Goal of the exercise:
Where "TransformerEncoder" occurs in a line of the entries below, copy that line.

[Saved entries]
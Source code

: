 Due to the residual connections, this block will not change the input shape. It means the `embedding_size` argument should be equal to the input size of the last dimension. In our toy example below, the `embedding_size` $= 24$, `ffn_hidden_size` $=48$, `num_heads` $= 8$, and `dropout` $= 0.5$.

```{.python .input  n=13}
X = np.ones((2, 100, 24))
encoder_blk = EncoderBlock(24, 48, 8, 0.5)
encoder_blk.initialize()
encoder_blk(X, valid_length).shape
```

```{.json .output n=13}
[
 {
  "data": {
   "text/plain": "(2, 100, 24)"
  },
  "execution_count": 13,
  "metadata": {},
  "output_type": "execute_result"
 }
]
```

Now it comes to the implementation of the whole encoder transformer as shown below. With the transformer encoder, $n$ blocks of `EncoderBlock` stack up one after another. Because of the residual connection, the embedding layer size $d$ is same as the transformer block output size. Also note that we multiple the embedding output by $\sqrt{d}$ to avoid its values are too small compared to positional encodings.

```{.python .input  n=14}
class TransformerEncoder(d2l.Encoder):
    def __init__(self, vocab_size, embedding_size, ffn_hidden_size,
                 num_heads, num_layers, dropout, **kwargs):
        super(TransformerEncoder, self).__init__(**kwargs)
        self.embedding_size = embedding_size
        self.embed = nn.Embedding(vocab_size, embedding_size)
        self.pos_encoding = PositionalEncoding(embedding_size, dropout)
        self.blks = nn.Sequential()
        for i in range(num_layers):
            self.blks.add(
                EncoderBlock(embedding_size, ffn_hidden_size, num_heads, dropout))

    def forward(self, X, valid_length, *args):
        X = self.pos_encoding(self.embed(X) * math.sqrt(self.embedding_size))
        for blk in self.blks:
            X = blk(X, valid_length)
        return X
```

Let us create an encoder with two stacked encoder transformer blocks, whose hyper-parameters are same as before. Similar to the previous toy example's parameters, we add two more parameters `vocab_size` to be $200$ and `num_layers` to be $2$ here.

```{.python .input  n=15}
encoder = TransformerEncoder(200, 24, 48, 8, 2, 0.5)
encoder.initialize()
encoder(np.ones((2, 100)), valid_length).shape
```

Response:
class TransformerEncoder(d2l.Encoder):
        super(TransformerEncoder, self).__init__(**kwargs)
encoder = TransformerEncoder(200, 24, 48, 8, 2, 0.5)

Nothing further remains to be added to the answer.